We grandchildren called her “Moesje” and she always came to visit for a few weeks each year. She brought us up to date with all the other members of the family: three other uncles, spouses and cousins as well as an aunt and spouse plus more cousins. I knew them all by name and to this day remember fondly the stories she told me about each. She had time for us and I looked forward to playing endless rounds of “canasta” with her each day after school. She told us so many stories and had a twinkle in her eye that would let us know what she was about to tell was wonderful.
Interestingly, her visits always fell during the school year, never summers. So, she experienced the busy life of an active family during her visits. That definitely included American homework. One night around 9:00 PM, it occurred to me I had forgotten something very important. I had a homemaking project due the next day. It was a food project. The assignment was to prepare a salad. So at 9:00 PM I delivered the news to my mother that
I we had to prepare a wonderful concoction and that my grade depended on it. dum-dum-dum-dum, dum-dum-dum-dum, dummmmmm…as in trouble, deep trouble with my mother…remember Dragnet?
Mom had no sympathy and really wanted nothing to do with me for announcing this at the last minute. Then, Moesje came to the rescue.
“Is there jell-o?” she asked.
“Yes, we always have jello,” I responded.
“Are there nuts?” she continued to ask.
“Yes, we always have nuts in the fall,” I answered.

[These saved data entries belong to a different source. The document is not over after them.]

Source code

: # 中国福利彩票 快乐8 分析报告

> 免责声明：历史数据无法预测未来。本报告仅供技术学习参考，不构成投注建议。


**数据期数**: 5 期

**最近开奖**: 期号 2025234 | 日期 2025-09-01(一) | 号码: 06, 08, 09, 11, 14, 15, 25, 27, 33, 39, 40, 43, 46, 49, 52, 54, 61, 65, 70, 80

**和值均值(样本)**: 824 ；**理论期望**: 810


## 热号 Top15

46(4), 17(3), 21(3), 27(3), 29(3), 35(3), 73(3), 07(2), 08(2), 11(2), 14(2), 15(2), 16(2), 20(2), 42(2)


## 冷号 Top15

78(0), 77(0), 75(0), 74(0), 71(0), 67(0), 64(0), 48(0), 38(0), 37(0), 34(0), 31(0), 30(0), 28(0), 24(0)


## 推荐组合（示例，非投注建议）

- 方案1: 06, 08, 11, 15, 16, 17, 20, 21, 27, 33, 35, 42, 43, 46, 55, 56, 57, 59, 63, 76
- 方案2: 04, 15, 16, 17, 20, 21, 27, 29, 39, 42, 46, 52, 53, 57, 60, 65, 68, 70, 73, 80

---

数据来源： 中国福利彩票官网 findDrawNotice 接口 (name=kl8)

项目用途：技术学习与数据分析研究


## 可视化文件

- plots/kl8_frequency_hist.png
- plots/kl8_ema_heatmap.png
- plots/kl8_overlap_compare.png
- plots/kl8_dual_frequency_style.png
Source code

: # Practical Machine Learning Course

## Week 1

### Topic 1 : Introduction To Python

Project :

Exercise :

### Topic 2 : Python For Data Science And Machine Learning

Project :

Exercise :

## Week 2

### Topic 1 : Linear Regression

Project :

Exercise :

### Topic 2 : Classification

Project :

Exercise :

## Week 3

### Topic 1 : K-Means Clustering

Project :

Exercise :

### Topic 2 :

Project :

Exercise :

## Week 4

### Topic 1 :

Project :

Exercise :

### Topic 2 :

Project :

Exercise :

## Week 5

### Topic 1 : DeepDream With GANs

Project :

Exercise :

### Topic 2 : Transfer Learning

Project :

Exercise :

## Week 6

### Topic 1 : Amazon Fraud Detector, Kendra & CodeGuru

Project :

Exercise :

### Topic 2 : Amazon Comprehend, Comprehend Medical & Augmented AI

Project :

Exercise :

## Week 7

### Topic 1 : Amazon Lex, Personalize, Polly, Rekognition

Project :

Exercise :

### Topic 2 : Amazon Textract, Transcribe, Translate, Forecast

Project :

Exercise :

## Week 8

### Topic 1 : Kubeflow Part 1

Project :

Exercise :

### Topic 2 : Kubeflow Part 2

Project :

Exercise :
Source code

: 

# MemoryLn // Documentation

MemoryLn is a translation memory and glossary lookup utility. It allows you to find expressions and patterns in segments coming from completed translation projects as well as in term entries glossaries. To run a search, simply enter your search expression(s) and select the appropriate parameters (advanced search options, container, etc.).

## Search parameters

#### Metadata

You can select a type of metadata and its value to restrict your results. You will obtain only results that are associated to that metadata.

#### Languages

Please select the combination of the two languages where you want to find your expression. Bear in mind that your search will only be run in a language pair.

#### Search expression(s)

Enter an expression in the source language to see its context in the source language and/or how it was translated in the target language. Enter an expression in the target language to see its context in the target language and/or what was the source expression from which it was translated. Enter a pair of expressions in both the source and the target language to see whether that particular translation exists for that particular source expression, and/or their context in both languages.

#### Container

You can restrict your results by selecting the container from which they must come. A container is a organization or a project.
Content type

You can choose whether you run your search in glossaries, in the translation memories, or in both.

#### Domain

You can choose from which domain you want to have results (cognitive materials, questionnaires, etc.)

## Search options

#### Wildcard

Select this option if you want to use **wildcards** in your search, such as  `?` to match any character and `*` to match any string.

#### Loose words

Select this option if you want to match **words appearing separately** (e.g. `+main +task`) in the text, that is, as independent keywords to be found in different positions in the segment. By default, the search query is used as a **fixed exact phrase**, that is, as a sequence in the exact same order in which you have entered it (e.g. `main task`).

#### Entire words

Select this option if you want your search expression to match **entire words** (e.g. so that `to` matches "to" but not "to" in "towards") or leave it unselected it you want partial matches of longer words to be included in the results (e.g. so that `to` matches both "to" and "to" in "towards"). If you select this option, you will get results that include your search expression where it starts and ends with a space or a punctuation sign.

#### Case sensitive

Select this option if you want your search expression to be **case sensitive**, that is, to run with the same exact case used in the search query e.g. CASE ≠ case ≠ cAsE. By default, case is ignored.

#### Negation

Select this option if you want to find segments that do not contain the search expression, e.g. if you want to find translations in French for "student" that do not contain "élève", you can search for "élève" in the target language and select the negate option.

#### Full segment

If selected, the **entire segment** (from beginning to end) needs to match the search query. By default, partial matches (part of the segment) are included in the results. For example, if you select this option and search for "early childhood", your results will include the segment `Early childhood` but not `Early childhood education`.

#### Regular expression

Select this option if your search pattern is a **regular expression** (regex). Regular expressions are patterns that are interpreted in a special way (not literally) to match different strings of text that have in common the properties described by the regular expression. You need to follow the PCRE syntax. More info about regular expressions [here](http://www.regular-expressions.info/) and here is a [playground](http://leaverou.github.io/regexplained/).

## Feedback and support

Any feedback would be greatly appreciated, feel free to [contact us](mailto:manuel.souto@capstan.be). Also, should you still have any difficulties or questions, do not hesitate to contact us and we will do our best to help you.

“Do you have a mold?” she persisted.
“Well, what we’ll do is make jello.”
I could not believe she was suggesting that I make jello for this project! My teacher would roll her eyes all the way to the back of her head. My friends would laugh at me for even thinking I could get away with turning in jello for this project. I had no recourse…I turned on the tears and started to cry.
“I can’t turn in jello.”
“Don’t worry, ” she encouraged. “What this jello will need is a good sauce.”
“What?” At that moment I knew she was on to something.
So jello it was, lime in fact, a clear green gelatin. The sauce was a homemade mayonnaise she had made for her own family so the recipe was still in her mind. With great understanding she stood in the kitchen as she told me the basic ingredients. Fortunately…oh so fortunately… they were on hand in our kitchen and helped me make the homemade stuff. According to Moesje it was homemade mayonnaise. It was very different from any commercial brand. It had the consistency of a sauce more than a thick mayo product from a jar. We prepared the jello in a mold. Early the next morning after the jello had congealed, we poured the “sauce” over the jello and sprinkled some nuts on top of that. We laid the jello mold on a bed of lettuce and “voilá” a gelatin salad was ready for school.
I brought it to school along with the recipe for the homemade mayonnaise. My teacher was amazed. My very ordinary jello turned into a winner as apparently, my homemaking teacher had also turned this food project into a contest.
“First place to the gelatin dessert topped with homemade mayonnaise!”
I love to remember how Moesje saved me one evening calmly turning ordinary jello into a blue ribbon recipe.